- Parham Ghobadi
- BBC Persian Service
Videos posted on social media show an Iranian teenager protesting hours before her death, her mother told the BBC’s Persian service.
Nika Shakarami, 16, is seen standing on top of a dumpster and burning her veil in Tehran on September 20, as others chant anti-Islamic Republic slogans.
Hours later, Nika disappeared after telling a friend that she was being pursued by the police.
Iranian authorities showed another video, taken by security cameras, which showed that Nika was allegedly in another location at the time of the protests – suggesting that her death was not linked to the demonstrations.
But Nika’s mother Nasrin said the security camera footage released by authorities is not of her daughter.
Nasrin Shakarami accuses security forces of murdering his daughter. Iranian authorities said the young woman died after being thrown from a building under construction, possibly by construction workers.
Last week, Iranian state TV broadcast blurry footage showing a teenage girl or woman identified as Nika walking down an alley and entering a building through a door.
But Nasrin told the BBC on Monday that the person in this video was not his daughter. Another source close to the family also said that the way she walked was different from Nika’s.
Nasrin also claimed that his sister Atash and brother Mohsen were forced to make false statements about Nika’s death while in detention.
“They threatened to detain my brother’s four-year-old son,” she said.
In a TV report last week, Mohsen appears speaking out against the protests, while someone off-camera seems to whisper to him: “Say it, you bastard!” Meanwhile, Atash said that Nika “died falling off a building”. They were released after the statements.
Nika’s family said they located her body at the morgue 10 days after she disappeared, and that they were only allowed by authorities to see her face for a few seconds to identify her.
According to Atash, the Revolutionary Guards informed him that Nika was in custody for five days and was later handed over to prison authorities.
The mother said that Nika disappeared hours after participating in the protest portrayed in videos that circulated on social media in recent days.

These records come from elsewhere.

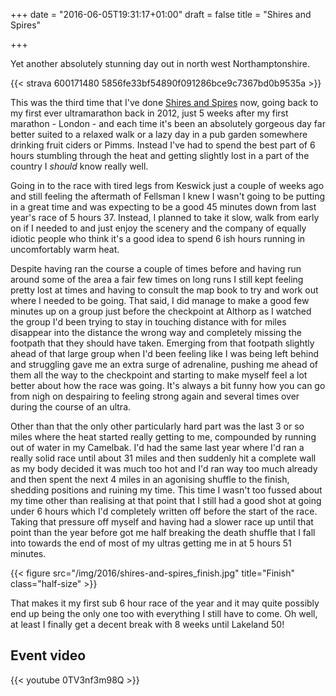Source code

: +++
date = "2016-06-05T19:31:17+01:00"
draft = false
title = "Shires and Spires"

+++

Yet another absolutely stunning day out in north west Northamptonshire.

{{< strava 600171480 5856fe33bf54890f091286bce9c7367bd0b9535a >}}

This was the third time that I've done [Shires and Spires](http://gobeyondultra.co.uk/events/northants_ultra_shires_and_spires_2016) now, going back to my first ever ultramarathon back in 2012, just 5 weeks after my first marathon - London - and each time it's been an absolutely gorgeous day far better suited to a relaxed walk or a lazy day in a pub garden somewhere drinking fruit ciders or Pimms. Instead I've had to spend the best part of 6 hours stumbling through the heat and getting slightly lost in a part of the country I _should_ know really well.

Going in to the race with tired legs from Keswick just a couple of weeks ago and still feeling the aftermath of Fellsman I knew I wasn't going to be putting in a great time and was expecting to be a good 45 minutes down from last year's race of 5 hours 37. Instead, I planned to take it slow, walk from early on if I needed to and just enjoy the scenery and the company of equally idiotic people who think it's a good idea to spend 6 ish hours running in uncomfortably warm heat.

Despite having ran the course a couple of times before and having run around some of the area a fair few times on long runs I still kept feeling pretty lost at times and having to consult the map book to try and work out where I needed to be going. That said, I did manage to make a good few minutes up on a group just before the checkpoint at Althorp as I watched the group I'd been trying to stay in touching distance with for miles disappear into the distance the wrong way and completely missing the footpath that they should have taken. Emerging from that footpath slightly ahead of that large group when I'd been feeling like I was being left behind and struggling gave me an extra surge of adrenaline, pushing me ahead of them all the way to the checkpoint and starting to make myself feel a lot better about how the race was going. It's always a bit funny how you can go from nigh on despairing to feeling strong again and several times over during the course of an ultra.

Other than that the only other particularly hard part was the last 3 or so miles where the heat started really getting to me, compounded by running out of water in my Camelbak. I'd had the same last year where I'd ran a really solid race until about 31 miles and then suddenly hit a complete wall as my body decided it was much too hot and I'd ran way too much already and then spent the next 4 miles in an agonising shuffle to the finish, shedding positions and ruining my time. This time I wasn't too fussed about my time other than realising at that point that I still had a good shot at going under 6 hours which I'd completely written off before the start of the race. Taking that pressure off myself and having had a slower race up until that point than the year before got me half breaking the death shuffle that I fall into towards the end of most of my ultras getting me in at 5 hours 51 minutes.

{{< figure src="/img/2016/shires-and-spires_finish.jpg" title="Finish" class="half-size" >}}

That makes it my first sub 6 hour race of the year and it may quite possibly end up being the only one too with everything I still have to come. Oh well, at least I finally get a decent break with 8 weeks until Lakeland 50!

## Event video

{{< youtube 0TV3nf3m98Q >}}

In one, a girl dressed in black standing in a dumpster on the street waves a flaming veil. A crowd around her chants “death to the dictator”—a reference to the supreme leader, Ayatollah Ali Khamenei, who has the final say in all matters of state. Another video shows the same scene from a different angle.
“Like Nika, I have been against the mandatory hijab (Islamic veil) since I was a child. But my generation was not brave enough to protest,” Shakarami told the BBC.
“People my age accepted years of repression, subpoena and humiliation, but my daughter protested and she had every right to do so.”
“Generation Z” — defined as those born in 1997 and 2012 — have been at the forefront of protests sparked by the death of Mahsa Amini, a 22-year-old woman who was detained by morality police for allegedly violating the Islamic Republic’s strict hijab law.
Nika isn’t the only young protester to be killed during the riots.
The family of Hadis Najafi, 22, said she was shot dead by security forces while protesting in the city of Karaj, west of Tehran, on September 21.
Another 16-year-old girl, Sarina Esmailzadeh, reportedly died after being severely beaten on the head with batons by security forces during protests in Karaj on September 23, according to the NGO Amnesty International.
On Monday, the Iranian Society for the Protection of the Rights of the Child reported that 28 children had been killed during the protests.
Many other children were arrested and held in detention centers, according to the entity.